TASK PROMPT: State how many lines in the records hold the word "América", giving the number and no other text.

(Saved entries)
☆ ☆ ☆ ☆ ☆

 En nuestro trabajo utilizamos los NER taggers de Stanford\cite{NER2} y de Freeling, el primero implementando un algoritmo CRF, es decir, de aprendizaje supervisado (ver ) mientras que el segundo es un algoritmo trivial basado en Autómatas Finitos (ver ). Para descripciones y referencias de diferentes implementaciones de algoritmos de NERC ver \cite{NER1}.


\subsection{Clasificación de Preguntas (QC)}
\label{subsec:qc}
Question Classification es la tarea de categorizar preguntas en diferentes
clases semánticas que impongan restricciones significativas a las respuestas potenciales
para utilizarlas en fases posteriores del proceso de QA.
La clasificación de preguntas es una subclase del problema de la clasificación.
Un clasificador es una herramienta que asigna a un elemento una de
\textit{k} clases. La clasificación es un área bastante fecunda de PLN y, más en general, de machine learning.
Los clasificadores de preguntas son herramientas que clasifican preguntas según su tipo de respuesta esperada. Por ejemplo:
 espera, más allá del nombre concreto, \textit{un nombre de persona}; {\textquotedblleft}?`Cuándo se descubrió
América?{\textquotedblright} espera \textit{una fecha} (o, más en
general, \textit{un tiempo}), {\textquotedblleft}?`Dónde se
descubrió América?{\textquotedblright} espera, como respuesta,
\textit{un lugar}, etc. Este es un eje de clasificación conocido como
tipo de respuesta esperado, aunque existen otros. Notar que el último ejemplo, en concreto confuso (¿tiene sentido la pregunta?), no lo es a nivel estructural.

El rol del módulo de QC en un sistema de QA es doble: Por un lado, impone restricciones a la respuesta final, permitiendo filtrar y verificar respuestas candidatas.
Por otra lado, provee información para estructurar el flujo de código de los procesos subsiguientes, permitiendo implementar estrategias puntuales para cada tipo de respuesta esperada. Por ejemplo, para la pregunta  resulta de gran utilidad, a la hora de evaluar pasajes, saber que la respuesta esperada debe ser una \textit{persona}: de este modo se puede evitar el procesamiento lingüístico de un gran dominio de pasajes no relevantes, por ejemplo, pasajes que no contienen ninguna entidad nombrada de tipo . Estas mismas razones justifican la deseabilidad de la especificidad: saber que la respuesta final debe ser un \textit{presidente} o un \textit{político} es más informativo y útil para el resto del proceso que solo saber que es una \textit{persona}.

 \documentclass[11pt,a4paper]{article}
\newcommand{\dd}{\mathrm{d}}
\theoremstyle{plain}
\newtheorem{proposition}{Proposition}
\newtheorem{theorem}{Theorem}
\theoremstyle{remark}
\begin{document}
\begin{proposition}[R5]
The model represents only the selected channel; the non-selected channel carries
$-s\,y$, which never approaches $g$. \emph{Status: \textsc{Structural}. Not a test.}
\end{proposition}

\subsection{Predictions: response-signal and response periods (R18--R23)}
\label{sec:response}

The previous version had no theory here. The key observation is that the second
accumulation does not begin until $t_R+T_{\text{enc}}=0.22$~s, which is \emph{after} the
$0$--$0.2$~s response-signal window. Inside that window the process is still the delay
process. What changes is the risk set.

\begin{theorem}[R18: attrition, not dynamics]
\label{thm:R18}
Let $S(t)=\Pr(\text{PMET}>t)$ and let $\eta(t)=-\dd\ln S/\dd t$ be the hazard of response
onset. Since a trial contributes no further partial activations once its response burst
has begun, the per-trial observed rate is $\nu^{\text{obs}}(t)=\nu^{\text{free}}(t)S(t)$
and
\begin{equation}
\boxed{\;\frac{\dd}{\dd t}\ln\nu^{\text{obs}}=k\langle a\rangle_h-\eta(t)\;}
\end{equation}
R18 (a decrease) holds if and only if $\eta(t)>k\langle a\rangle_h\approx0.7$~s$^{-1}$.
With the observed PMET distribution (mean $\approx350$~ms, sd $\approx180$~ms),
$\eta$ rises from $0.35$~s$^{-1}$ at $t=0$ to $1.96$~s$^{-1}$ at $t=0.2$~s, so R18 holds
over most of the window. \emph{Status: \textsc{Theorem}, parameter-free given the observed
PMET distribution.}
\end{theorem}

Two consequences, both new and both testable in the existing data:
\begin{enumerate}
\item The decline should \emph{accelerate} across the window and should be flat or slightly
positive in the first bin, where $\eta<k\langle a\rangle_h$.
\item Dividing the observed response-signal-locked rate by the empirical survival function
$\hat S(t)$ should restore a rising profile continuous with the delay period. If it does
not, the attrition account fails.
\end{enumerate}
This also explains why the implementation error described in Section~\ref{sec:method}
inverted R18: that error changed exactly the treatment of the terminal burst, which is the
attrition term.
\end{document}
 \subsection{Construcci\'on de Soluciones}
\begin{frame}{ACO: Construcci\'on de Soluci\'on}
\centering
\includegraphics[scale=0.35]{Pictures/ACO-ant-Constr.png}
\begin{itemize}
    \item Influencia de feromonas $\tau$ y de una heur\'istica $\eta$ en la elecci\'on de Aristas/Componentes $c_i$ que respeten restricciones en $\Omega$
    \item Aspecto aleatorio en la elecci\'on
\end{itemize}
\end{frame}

☆ ☆ ☆ ☆ ☆

OUTPUT FOR THIS EXERCISE: 2